LAWS(KER)-2002-9-78

FUNNOUS ALIAS KURIAN Vs. K O DEVASSY

Decided On September 18, 2002
FUNNOUS @ KURIAN Appellant
V/S
K.O.DEVASSY Respondents

JUDGEMENT

(1.) An employer, opposite party in a workmen s compensation case has approached this court with this appeal challenging the award of compensation in favour of dependents of a deceased in an accident in the boat yard of the appellant. The death took place due to electric shock.

(2.) The main contention urged by the appellant is that the deceased was engaged only as a casual labourer, that too, for cleaning the compound, where both the residence as well as the factory building are situated and that the said casual employment was in no way related to the trade or business of the appellant. Therefore he was not a workman in terms of Sec.2(n) as it stood before the amendment effected in 2000. The provision as it stood then reads as follows: workman- means any person (other than a person whose employment is of a casual nature and who is employed otherwise than for the purpose of employer s trade or business) In order to exclude one from the term as defined, it shall have to be proved that his employment was of casual nature and his employment was otherwise than for employer s trade or business. That is why the appellant contends that he was employed only for the cleaning of the compound which does not have any relation with the trade or business of the appellant. Therefore the commissioner ought not have awarded any compensation on account of death due to electric shock in the factory building, as the deceased was unauthorisedly operating an electric hand drill which was not expected from him. It is further submitted that this contention was specifically raised in the written statement, but the commissioner did not advert to that contention. It is pointed out from the order of the commissioner that the commissioner jumped into the conclusion that the deceased was a workman as defined in Sec.2(n) to find as follows: The learned counsel for the opposite party argued that the deceased was not an employee of the opposite party. On the other hand the learned counsel for the petitioner argued that the opposite party admitted that the accident was occurred at the premises of the opposite party s establishment, and the opposite party is liable to pay compensation. In the circumstances stated above petitioners are established that the deceased met with an accident while he was doing work in the opposite party s establishment.

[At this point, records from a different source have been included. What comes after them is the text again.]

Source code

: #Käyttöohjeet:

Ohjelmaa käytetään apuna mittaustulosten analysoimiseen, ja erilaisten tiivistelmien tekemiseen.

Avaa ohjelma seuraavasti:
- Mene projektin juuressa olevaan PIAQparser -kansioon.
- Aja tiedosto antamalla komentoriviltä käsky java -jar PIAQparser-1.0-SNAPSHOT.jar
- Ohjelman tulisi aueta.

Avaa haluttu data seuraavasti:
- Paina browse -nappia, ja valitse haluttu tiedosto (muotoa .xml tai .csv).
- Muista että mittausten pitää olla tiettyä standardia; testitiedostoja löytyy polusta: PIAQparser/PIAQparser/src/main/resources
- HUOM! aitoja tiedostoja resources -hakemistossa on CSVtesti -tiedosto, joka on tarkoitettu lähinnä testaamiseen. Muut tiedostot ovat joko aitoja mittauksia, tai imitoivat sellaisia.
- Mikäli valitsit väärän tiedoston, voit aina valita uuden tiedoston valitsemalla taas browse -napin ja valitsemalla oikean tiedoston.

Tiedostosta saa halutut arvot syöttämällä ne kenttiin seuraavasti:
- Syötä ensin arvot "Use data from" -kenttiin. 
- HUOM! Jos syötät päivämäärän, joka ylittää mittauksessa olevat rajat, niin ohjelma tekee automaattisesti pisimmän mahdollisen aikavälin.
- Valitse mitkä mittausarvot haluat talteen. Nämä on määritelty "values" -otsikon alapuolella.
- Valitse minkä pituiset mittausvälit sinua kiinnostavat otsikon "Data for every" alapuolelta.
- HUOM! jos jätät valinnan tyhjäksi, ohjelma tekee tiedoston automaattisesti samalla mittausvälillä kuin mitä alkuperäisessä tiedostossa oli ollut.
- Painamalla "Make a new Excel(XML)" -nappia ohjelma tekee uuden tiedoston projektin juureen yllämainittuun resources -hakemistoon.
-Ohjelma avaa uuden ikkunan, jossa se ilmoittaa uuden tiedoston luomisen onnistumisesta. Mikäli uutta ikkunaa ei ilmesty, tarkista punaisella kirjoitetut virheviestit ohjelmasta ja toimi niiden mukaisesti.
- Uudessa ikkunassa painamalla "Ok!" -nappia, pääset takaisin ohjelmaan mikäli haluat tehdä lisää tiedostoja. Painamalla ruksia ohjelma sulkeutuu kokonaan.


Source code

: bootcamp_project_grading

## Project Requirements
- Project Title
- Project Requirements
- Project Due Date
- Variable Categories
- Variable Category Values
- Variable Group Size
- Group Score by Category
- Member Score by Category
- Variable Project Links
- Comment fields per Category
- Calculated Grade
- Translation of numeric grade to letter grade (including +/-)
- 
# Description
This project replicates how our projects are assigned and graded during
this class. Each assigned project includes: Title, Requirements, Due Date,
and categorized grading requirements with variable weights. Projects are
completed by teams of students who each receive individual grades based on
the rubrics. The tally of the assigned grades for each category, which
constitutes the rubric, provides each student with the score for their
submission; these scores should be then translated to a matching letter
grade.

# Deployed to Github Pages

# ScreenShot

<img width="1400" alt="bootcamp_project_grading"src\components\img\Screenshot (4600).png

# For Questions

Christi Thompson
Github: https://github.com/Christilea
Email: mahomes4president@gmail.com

(3.) In the light of the contention raised by the appellant it was incumbent on the commissioner to examine whether the casual nature of the employment of the deceased was in connection with the trade or business of the employer. Merely because the accident took place in the establishment, especially when it is contented that both the factory building and residential building are in the compound, the Commissioner cannot jump into the conclusion that the deceased met with an accident while he was doing work in the opposite party s establishment. Therefore the order has to be set aside, counsel submits.